POSTED: 12:52 p.m. HST, Jul 11, 2012
LAST UPDATED: 6:46 p.m. HST, Jul 11, 2012
The state has fined Aloha Petroleum Ltd. $32,500 for underground storage tank violations, the Department of Health said today.
Aloha Petroleum, the registered owner and operator of the Island Mini Mart fuel service station in Kailua-Kona on Hawaii island, failed to monitor five underground tanks that routinely contain petroleum or hazardous substances at least every 30 days between June 2010 and August 2010; didn’t notify DOH within 30 days that the underground tanks were temporarily out of use between May 2010 and August 2010; and failed to immediately notify DOH that the tanks were put back into service, the department said.
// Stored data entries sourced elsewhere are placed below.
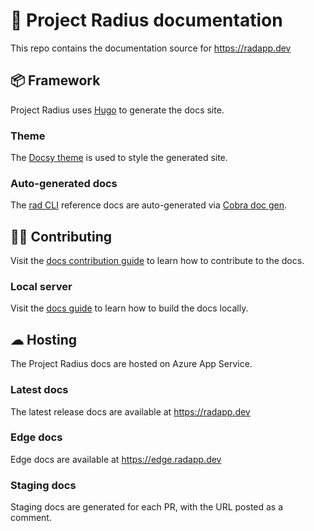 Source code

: # 📕 Project Radius documentation

This repo contains the documentation source for https://radapp.dev

## 📦 Framework

Project Radius uses [Hugo](https://gohugo.io/) to generate the docs site.

### Theme

The [Docsy theme](https://docsy.dev) is used to style the generated site.

### Auto-generated docs

The [rad CLI](https://github.com/project-radius/radius/tree/main/cmd/rad) reference docs are auto-generated via [Cobra doc gen](https://github.com/spf13/cobra/tree/master/doc).

## 👨‍💻 Contributing

Visit the [docs contribution guide](https://radapp.dev/contributing/contributing-docs/) to learn how to contribute to the docs.

### Local server

Visit the [docs guide](./docs) to learn how to build the docs locally.

## ☁ Hosting

The Project Radius docs are hosted on Azure App Service.

### Latest docs

The latest release docs are available at https://radapp.dev

### Edge docs

Edge docs are available at https://edge.radapp.dev

### Staging docs

Staging docs are generated for each PR, with the URL posted as a comment.
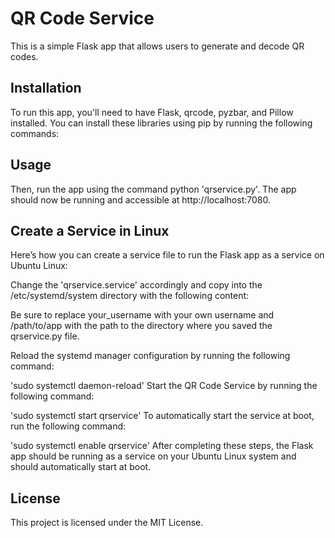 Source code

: # QR Code Service

This is a simple Flask app that allows users to generate and decode QR codes.

## Installation

To run this app, you'll need to have Flask, qrcode, pyzbar, and Pillow installed. You can install these libraries using pip by running the following commands:

## Usage

Then, run the app using the command python 'qrservice.py'. The app should now be running and accessible at http://localhost:7080.

## Create a Service in Linux

Here’s how you can create a service file to run the Flask app as a service on Ubuntu Linux:

Change the 'qrservice.service' accordingly and copy into the /etc/systemd/system directory with the following content:

Be sure to replace your_username with your own username and /path/to/app with the path to the directory where you saved the qrservice.py file.

Reload the systemd manager configuration by running the following command:

'sudo systemctl daemon-reload'
Start the QR Code Service by running the following command:

'sudo systemctl start qrservice'
To automatically start the service at boot, run the following command:

'sudo systemctl enable qrservice'
After completing these steps, the Flask app should be running as a service on your Ubuntu Linux system and should automatically start at boot.

## License

This project is licensed under the MIT License.
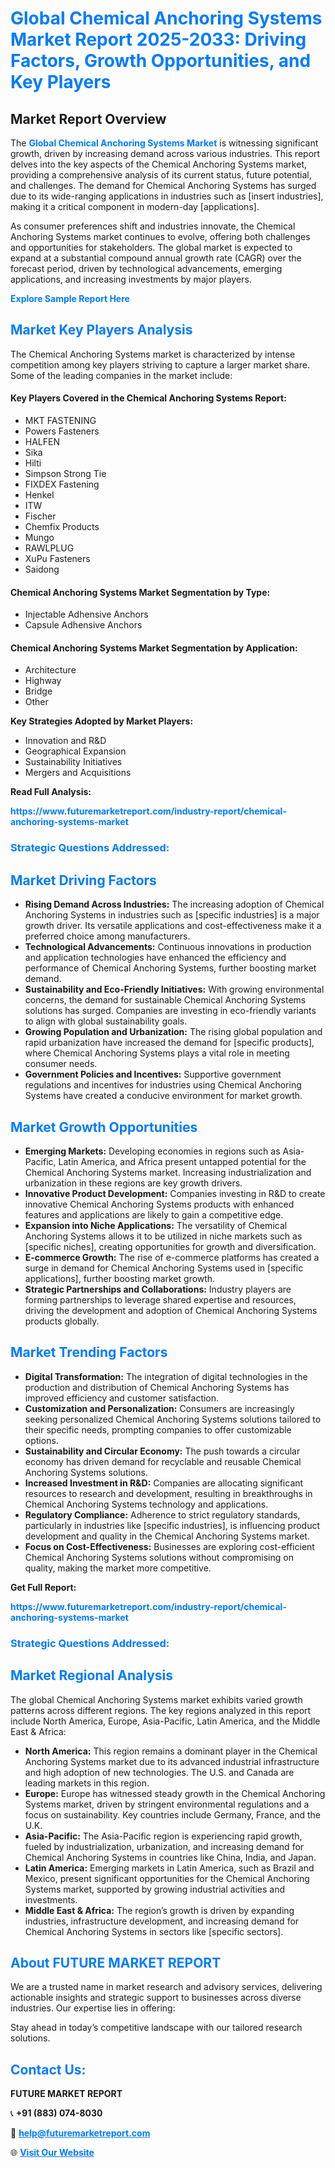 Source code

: <h1 style="color: #007BFF;">Global Chemical Anchoring Systems Market Report 2025-2033: Driving Factors, Growth Opportunities, and Key Players</h1>

<section id="overview">
<h2>Market Report Overview</h2>
<p>The <a href="https://www.futuremarketreport.com/industry-report/chemical-anchoring-systems-market" style="color: #007BFF; text-decoration: none;"><strong>Global Chemical Anchoring Systems Market</strong></a> is witnessing significant growth, driven by increasing demand across various industries. This report delves into the key aspects of the Chemical Anchoring Systems market, providing a comprehensive analysis of its current status, future potential, and challenges. The demand for Chemical Anchoring Systems has surged due to its wide-ranging applications in industries such as [insert industries], making it a critical component in modern-day [applications].</p>
<p>As consumer preferences shift and industries innovate, the Chemical Anchoring Systems market continues to evolve, offering both challenges and opportunities for stakeholders. The global market is expected to expand at a substantial compound annual growth rate (CAGR) over the forecast period, driven by technological advancements, emerging applications, and increasing investments by major players.</p>
</section>

<section id="overview">
<p><a href="https://www.futuremarketreport.com/request-sample/reportId=105992" style="color: #007BFF; text-decoration: none;"><strong>Explore Sample Report Here</strong></a></p>
</section>

<section id="key-players">
<h2 style="color: #007BFF;">Market Key Players Analysis</h2>
<p>The Chemical Anchoring Systems market is characterized by intense competition among key players striving to capture a larger market share. Some of the leading companies in the market include:</p>
<h4>Key Players Covered in the Chemical Anchoring Systems Report:</h4>
<ul><li>MKT FASTENING</li><li>Powers Fasteners</li><li>HALFEN</li><li>Sika</li><li>Hilti</li><li>Simpson Strong Tie</li><li>FIXDEX Fastening</li><li>Henkel</li><li>ITW</li><li>Fischer</li><li>Chemfix Products</li><li>Mungo</li><li>RAWLPLUG</li><li>XuPu Fasteners</li><li>Saidong</li></ul>
<h4>Chemical Anchoring Systems Market Segmentation by Type:</h4>
<ul><li>Injectable Adhensive Anchors</li><li>Capsule Adhensive Anchors</li></ul>

<h4>Chemical Anchoring Systems Market Segmentation by Application:</h4>
<ul><li>Architecture</li><li>Highway</li><li>Bridge</li><li>Other</li></ul>
<p><strong>Key Strategies Adopted by Market Players:</strong></p>
<ul>
<li>Innovation and R&D</li>
<li>Geographical Expansion</li>
<li>Sustainability Initiatives</li>
<li>Mergers and Acquisitions</li>
</ul>
</section>

<section>
<p><strong>Read Full Analysis: </strong></p><a href="https://www.futuremarketreport.com/industry-report/chemical-anchoring-systems-market" style="color: #007BFF; text-decoration: none;"><strong>https://www.futuremarketreport.com/industry-report/chemical-anchoring-systems-market</strong></a>
<h3 style="color: #007BFF;">Strategic Questions Addressed:</h3>
</section>

<section id="driving-factors">
<h2 style="color: #007BFF;">Market Driving Factors</h2>
<ul>
<li><strong>Rising Demand Across Industries:</strong> The increasing adoption of Chemical Anchoring Systems in industries such as [specific industries] is a major growth driver. Its versatile applications and cost-effectiveness make it a preferred choice among manufacturers.</li>
<li><strong>Technological Advancements:</strong> Continuous innovations in production and application technologies have enhanced the efficiency and performance of Chemical Anchoring Systems, further boosting market demand.</li>
<li><strong>Sustainability and Eco-Friendly Initiatives:</strong> With growing environmental concerns, the demand for sustainable Chemical Anchoring Systems solutions has surged. Companies are investing in eco-friendly variants to align with global sustainability goals.</li>
<li><strong>Growing Population and Urbanization:</strong> The rising global population and rapid urbanization have increased the demand for [specific products], where Chemical Anchoring Systems plays a vital role in meeting consumer needs.</li>
<li><strong>Government Policies and Incentives:</strong> Supportive government regulations and incentives for industries using Chemical Anchoring Systems have created a conducive environment for market growth.</li>
</ul>
</section>

<section id="growth-opportunities">
<h2 style="color: #007BFF;">Market Growth Opportunities</h2>
<ul>
<li><strong>Emerging Markets:</strong> Developing economies in regions such as Asia-Pacific, Latin America, and Africa present untapped potential for the Chemical Anchoring Systems market. Increasing industrialization and urbanization in these regions are key growth drivers.</li>
<li><strong>Innovative Product Development:</strong> Companies investing in R&D to create innovative Chemical Anchoring Systems products with enhanced features and applications are likely to gain a competitive edge.</li>
<li><strong>Expansion into Niche Applications:</strong> The versatility of Chemical Anchoring Systems allows it to be utilized in niche markets such as [specific niches], creating opportunities for growth and diversification.</li>
<li><strong>E-commerce Growth:</strong> The rise of e-commerce platforms has created a surge in demand for Chemical Anchoring Systems used in [specific applications], further boosting market growth.</li>
<li><strong>Strategic Partnerships and Collaborations:</strong> Industry players are forming partnerships to leverage shared expertise and resources, driving the development and adoption of Chemical Anchoring Systems products globally.</li>
</ul>
</section>

<section id="trending-factors">
<h2 style="color: #007BFF;">Market Trending Factors</h2>
<ul>
<li><strong>Digital Transformation:</strong> The integration of digital technologies in the production and distribution of Chemical Anchoring Systems has improved efficiency and customer satisfaction.</li>
<li><strong>Customization and Personalization:</strong> Consumers are increasingly seeking personalized Chemical Anchoring Systems solutions tailored to their specific needs, prompting companies to offer customizable options.</li>
<li><strong>Sustainability and Circular Economy:</strong> The push towards a circular economy has driven demand for recyclable and reusable Chemical Anchoring Systems solutions.</li>
<li><strong>Increased Investment in R&D:</strong> Companies are allocating significant resources to research and development, resulting in breakthroughs in Chemical Anchoring Systems technology and applications.</li>
<li><strong>Regulatory Compliance:</strong> Adherence to strict regulatory standards, particularly in industries like [specific industries], is influencing product development and quality in the Chemical Anchoring Systems market.</li>
<li><strong>Focus on Cost-Effectiveness:</strong> Businesses are exploring cost-efficient Chemical Anchoring Systems solutions without compromising on quality, making the market more competitive.</li>
</ul>
</section>

<section>
<p><strong>Get Full Report: </strong></p><a href="https://www.futuremarketreport.com/industry-report/chemical-anchoring-systems-market" style="color: #007BFF; text-decoration: none;"><strong>https://www.futuremarketreport.com/industry-report/chemical-anchoring-systems-market</strong></a>
<h3 style="color: #007BFF;">Strategic Questions Addressed:</h3>
</section>


<section id="regional-analysis">
<h2 style="color: #007BFF;">Market Regional Analysis</h2>
<p>The global Chemical Anchoring Systems market exhibits varied growth patterns across different regions. The key regions analyzed in this report include North America, Europe, Asia-Pacific, Latin America, and the Middle East & Africa:</p>
<ul>
<li><strong>North America:</strong> This region remains a dominant player in the Chemical Anchoring Systems market due to its advanced industrial infrastructure and high adoption of new technologies. The U.S. and Canada are leading markets in this region.</li>
<li><strong>Europe:</strong> Europe has witnessed steady growth in the Chemical Anchoring Systems market, driven by stringent environmental regulations and a focus on sustainability. Key countries include Germany, France, and the U.K.</li>
<li><strong>Asia-Pacific:</strong> The Asia-Pacific region is experiencing rapid growth, fueled by industrialization, urbanization, and increasing demand for Chemical Anchoring Systems in countries like China, India, and Japan.</li>
<li><strong>Latin America:</strong> Emerging markets in Latin America, such as Brazil and Mexico, present significant opportunities for the Chemical Anchoring Systems market, supported by growing industrial activities and investments.</li>
<li><strong>Middle East & Africa:</strong> The region’s growth is driven by expanding industries, infrastructure development, and increasing demand for Chemical Anchoring Systems in sectors like [specific sectors].</li>
</ul>
</section>

<footer>
<h2 style="color: #007BFF;">About FUTURE MARKET REPORT</h2>
<p>We are a trusted name in market research and advisory services, delivering actionable insights and strategic support to businesses across diverse industries. Our expertise lies in offering:</p>

<p>Stay ahead in today’s competitive landscape with our tailored research solutions.</p>

<h2 style="color: #007BFF;">Contact Us:</h2>
<p><strong>FUTURE MARKET REPORT</strong></p>
<p>📞 <strong>+91 (883) 074-8030</strong></p>
<p>📧 <strong><a href="mailto:help@futuremarketreport.com" style="color: #007BFF;">help@futuremarketreport.com</a></strong></p>
<p>🌐 <strong><a href="https://www.futuremarketreport.com/" style="color: #007BFF;">Visit Our Website</a></strong></p>
</footer>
The violations were noted during a routine inspection conducted on May 17, 2011.
Aloha Petroleum said in a statement that it monitors its fuel storage tanks daily via a computerized leak detection system located at each of its retail fuel locations. It said the Kailua-Kona location identified by the state was undergoing renovation from May 17 – Aug. 18, 2010, the location was closed during this time and the electrical power was intermittent during the renovation period.
“During the periods electrical power was unavailable, the leak detection system was inoperable, and the longest period electricity was unavailable was 35 days,” Aloha Petroleum said. “There were no releases of fuel at any time during or after the renovation period, and the alleged violations against Aloha are housekeeping in nature.”
Aloha Petroleum said it has taken steps to ensure these housekeeping errors do not happen again and has requested a meeting with the DOH to discuss the situation and explain its corrective actions.
Hawaii law requires owners and operators of underground storage tanks to provide a release method that can detect emissions from any portion of the tank and the connected underground piping that routinely contains product. The systems must be monitored at least every 30 days.